Treatment of Elbow Fractures: Immobilization and Pain Management
For elbow fractures, rigid immobilization is recommended over removable splints when treating displaced fractures, while removable splints can be considered for minimally displaced fractures. 1
Immobilization Options
Displaced Fractures
- Rigid immobilization (cast) is preferred for displaced elbow fractures 1
- Provides better stability and maintenance of reduction
- Prevents loss of alignment during healing process
- Should be maintained until radiographic evidence of healing (typically 3-4 weeks)

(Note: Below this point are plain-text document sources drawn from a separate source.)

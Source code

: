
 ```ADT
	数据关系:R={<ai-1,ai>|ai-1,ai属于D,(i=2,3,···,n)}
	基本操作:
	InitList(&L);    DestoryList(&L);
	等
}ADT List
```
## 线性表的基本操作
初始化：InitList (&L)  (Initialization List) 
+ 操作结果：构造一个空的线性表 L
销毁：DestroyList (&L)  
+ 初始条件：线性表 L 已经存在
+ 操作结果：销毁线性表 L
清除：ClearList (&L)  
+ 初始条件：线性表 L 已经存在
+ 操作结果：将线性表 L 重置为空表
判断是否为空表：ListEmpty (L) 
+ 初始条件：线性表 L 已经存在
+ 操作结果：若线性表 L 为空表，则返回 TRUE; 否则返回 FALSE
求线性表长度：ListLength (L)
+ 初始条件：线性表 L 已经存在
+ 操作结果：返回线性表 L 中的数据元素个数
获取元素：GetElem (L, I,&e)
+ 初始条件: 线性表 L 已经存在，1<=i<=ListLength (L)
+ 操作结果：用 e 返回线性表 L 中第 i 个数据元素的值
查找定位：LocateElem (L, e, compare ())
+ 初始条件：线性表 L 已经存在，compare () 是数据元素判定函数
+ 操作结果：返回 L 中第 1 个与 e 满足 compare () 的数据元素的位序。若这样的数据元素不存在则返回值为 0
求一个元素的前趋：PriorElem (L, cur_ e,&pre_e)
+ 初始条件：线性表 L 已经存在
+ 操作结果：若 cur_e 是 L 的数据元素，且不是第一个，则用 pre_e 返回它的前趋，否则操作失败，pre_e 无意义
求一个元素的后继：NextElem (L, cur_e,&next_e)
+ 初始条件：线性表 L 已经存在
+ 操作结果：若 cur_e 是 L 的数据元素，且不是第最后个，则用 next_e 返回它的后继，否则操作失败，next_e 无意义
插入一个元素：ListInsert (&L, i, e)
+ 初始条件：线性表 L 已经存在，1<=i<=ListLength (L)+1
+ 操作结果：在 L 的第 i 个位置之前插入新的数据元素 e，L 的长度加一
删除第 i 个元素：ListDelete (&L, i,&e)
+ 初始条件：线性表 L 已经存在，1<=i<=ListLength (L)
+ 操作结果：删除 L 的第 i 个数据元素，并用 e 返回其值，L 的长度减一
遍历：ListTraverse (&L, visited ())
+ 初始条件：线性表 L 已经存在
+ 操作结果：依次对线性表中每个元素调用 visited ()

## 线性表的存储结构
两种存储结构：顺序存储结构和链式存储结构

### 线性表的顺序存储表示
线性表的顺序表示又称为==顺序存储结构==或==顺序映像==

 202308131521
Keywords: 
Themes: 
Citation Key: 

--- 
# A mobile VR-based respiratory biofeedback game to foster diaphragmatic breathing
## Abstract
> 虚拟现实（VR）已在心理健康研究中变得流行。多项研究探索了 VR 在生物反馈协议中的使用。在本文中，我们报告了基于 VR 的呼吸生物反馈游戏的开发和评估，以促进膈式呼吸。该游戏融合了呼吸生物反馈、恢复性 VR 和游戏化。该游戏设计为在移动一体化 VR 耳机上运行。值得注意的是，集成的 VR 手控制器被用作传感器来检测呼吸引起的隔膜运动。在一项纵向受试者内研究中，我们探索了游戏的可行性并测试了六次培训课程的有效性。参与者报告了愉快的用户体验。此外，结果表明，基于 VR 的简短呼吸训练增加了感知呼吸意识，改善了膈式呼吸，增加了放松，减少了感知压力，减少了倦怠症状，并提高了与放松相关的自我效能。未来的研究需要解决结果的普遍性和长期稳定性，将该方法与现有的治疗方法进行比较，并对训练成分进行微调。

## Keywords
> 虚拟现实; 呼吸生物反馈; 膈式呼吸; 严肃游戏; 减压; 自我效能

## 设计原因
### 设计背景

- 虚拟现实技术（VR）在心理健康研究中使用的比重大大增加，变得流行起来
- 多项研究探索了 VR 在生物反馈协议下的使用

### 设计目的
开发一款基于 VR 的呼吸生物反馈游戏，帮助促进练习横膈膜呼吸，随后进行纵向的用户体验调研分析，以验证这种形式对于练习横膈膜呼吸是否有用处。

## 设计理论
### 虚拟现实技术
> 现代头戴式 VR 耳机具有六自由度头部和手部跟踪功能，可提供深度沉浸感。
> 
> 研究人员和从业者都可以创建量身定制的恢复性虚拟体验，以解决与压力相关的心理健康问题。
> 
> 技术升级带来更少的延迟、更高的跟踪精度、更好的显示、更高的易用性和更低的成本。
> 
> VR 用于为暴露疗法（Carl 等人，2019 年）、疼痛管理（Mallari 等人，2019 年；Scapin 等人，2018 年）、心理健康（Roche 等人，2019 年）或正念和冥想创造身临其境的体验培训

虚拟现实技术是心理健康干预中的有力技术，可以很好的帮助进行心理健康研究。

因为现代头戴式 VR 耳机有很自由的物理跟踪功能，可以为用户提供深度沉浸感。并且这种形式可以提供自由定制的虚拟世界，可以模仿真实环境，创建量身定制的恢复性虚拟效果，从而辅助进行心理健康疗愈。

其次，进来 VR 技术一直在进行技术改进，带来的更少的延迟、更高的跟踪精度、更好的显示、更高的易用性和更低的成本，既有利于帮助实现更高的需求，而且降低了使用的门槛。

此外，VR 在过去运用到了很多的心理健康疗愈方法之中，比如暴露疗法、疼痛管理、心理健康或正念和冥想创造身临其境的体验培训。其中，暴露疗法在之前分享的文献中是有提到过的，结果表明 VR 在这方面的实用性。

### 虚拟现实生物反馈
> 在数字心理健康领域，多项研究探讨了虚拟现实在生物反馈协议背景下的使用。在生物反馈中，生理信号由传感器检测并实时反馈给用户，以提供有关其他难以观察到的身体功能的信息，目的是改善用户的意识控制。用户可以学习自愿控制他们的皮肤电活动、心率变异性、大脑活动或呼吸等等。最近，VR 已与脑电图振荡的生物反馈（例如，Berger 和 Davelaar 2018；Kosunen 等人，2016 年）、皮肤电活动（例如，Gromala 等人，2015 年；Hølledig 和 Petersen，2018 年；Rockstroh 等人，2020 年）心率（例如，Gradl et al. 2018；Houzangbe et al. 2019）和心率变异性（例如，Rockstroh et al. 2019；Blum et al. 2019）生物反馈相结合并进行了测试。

Minimally Displaced Fractures
- Removable splints are a viable option 1
- Allow for easier hygiene
- Enable periodic assessment of the fracture site
- May improve patient comfort while maintaining adequate support
Elbow Position Considerations
- There is insufficient evidence to recommend for or against immobilization of the elbow to prevent forearm rotation in patients with distal radius fractures 1
- One randomized controlled trial comparing above-elbow to below-elbow splinting for maintenance of reduction found no significant differences in outcomes 1
Pediatric Considerations
For pediatric supracondylar humerus fractures:
Type I (nondisplaced) fractures:
- Can be treated with either posterior splint/back-slab or collar and cuff immobilization
- Studies show better pain relief within the first 2 weeks with posterior splint/back-slab method 1
Type II and III (displaced) fractures:
- Closed reduction and percutaneous pinning is preferred over casting alone 1
- Surgical fixation provides more favorable outcomes regarding cubitus varus and Flynn's elbow criteria
Rehabilitation Approach
Early rehabilitation is crucial for optimal recovery:
After casting or surgery for distal radius fracture:
- Early finger motion is essential to prevent edema and stiffness
- When immobilization is discontinued, aggressive finger and hand motion is necessary 1
Following surgical treatment of shoulder fractures:
- Range-of-motion exercises including shoulder, elbow, wrist, and hand motion should begin within the first postoperative days
- A sling is usually worn for comfort only and may be discarded as early as pain allows 1
- Above chest level activities should be restricted until fracture healing is evident
Pain Management
Pain management should be multimodal:
- NSAIDs for mild to moderate pain
- Short-term opioid analgesics for severe pain
- Consider acetaminophen as an adjunct or alternative
- Ice application to reduce swelling and pain
Innovative Approaches
For specific cases, consider:
- Functional cast bracing with metal hinge joints at the elbow can be effective in preventing contractures and ankylosis while allowing elbow joint movement during immobilization 2
- Removable long-arm soft casts have shown comparable outcomes to traditional hard casts for nondisplaced pediatric elbow fractures, with similar rates of range of motion recovery, pain control, and patient satisfaction 3
Monitoring and Follow-up
- Regular radiographic evaluation for 3 weeks and at cessation of immobilization 1
- Monitor for:
- Loss of reduction
- Neurovascular compromise
- Compartment syndrome
- Joint stiffness
Pitfalls and Caveats
- Overly aggressive physical therapy may increase the risk of fixation failure in the postoperative period 1
- Prolonged immobilization can lead to joint stiffness and muscle atrophy
- Inadequate immobilization of displaced fractures may result in malunion
- Elbow fractures are challenging to treat because articular surfaces must be restored perfectly and associated soft tissue injuries must be recognized 4
By following these evidence-based recommendations, clinicians can optimize outcomes for patients with elbow fractures while minimizing complications and maximizing functional recovery.